- [Exercise]
Retype every entry precisely and keep each line whole.

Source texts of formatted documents
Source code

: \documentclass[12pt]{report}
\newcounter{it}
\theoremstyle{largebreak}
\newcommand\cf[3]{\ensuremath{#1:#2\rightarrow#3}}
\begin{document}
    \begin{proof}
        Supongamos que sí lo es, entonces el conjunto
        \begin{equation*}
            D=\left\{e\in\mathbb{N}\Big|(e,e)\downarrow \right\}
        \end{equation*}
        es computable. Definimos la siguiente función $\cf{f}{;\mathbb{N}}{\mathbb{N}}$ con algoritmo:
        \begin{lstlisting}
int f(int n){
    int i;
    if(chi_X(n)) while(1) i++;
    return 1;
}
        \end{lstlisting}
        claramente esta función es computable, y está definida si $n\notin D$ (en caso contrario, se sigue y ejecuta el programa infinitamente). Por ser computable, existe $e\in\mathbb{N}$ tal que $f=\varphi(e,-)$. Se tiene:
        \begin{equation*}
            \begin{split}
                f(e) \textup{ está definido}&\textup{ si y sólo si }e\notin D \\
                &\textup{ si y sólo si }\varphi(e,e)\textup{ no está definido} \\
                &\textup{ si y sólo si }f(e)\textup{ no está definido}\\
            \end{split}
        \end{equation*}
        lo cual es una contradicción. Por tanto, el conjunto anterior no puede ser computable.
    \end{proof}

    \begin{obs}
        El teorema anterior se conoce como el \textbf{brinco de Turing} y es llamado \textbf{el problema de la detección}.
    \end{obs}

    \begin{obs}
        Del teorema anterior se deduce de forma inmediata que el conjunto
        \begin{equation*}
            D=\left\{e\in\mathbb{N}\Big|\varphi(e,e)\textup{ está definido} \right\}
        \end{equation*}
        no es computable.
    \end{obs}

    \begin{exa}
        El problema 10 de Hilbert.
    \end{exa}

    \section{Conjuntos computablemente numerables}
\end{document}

- [Response]
Source code

: \documentclass[12pt]{report}
\newcounter{it}
\theoremstyle{largebreak}
\newcommand\cf[3]{\ensuremath{#1:#2\rightarrow#3}}
\begin{document}
    \begin{proof}
        Supongamos que sí lo es, entonces el conjunto
        \begin{equation*}
            D=\left\{e\in\mathbb{N}\Big|(e,e)\downarrow \right\}
        \end{equation*}
        es computable. Definimos la siguiente función $\cf{f}{;\mathbb{N}}{\mathbb{N}}$ con algoritmo:
        \begin{lstlisting}
int f(int n){
    int i;
    if(chi_X(n)) while(1) i++;
    return 1;
}
        \end{lstlisting}
        claramente esta función es computable, y está definida si $n\notin D$ (en caso contrario, se sigue y ejecuta el programa infinitamente). Por ser computable, existe $e\in\mathbb{N}$ tal que $f=\varphi(e,-)$. Se tiene:
        \begin{equation*}
            \begin{split}
                f(e) \textup{ está definido}&\textup{ si y sólo si }e\notin D \\
                &\textup{ si y sólo si }\varphi(e,e)\textup{ no está definido} \\
                &\textup{ si y sólo si }f(e)\textup{ no está definido}\\
            \end{split}
        \end{equation*}
        lo cual es una contradicción. Por tanto, el conjunto anterior no puede ser computable.
    \end{proof}

    \begin{obs}
        El teorema anterior se conoce como el \textbf{brinco de Turing} y es llamado \textbf{el problema de la detección}.
    \end{obs}

    \begin{obs}
        Del teorema anterior se deduce de forma inmediata que el conjunto
        \begin{equation*}
            D=\left\{e\in\mathbb{N}\Big|\varphi(e,e)\textup{ está definido} \right\}
        \end{equation*}
        no es computable.
    \end{obs}

    \begin{exa}
        El problema 10 de Hilbert.
    \end{exa}

    \section{Conjuntos computablemente numerables}
\end{document}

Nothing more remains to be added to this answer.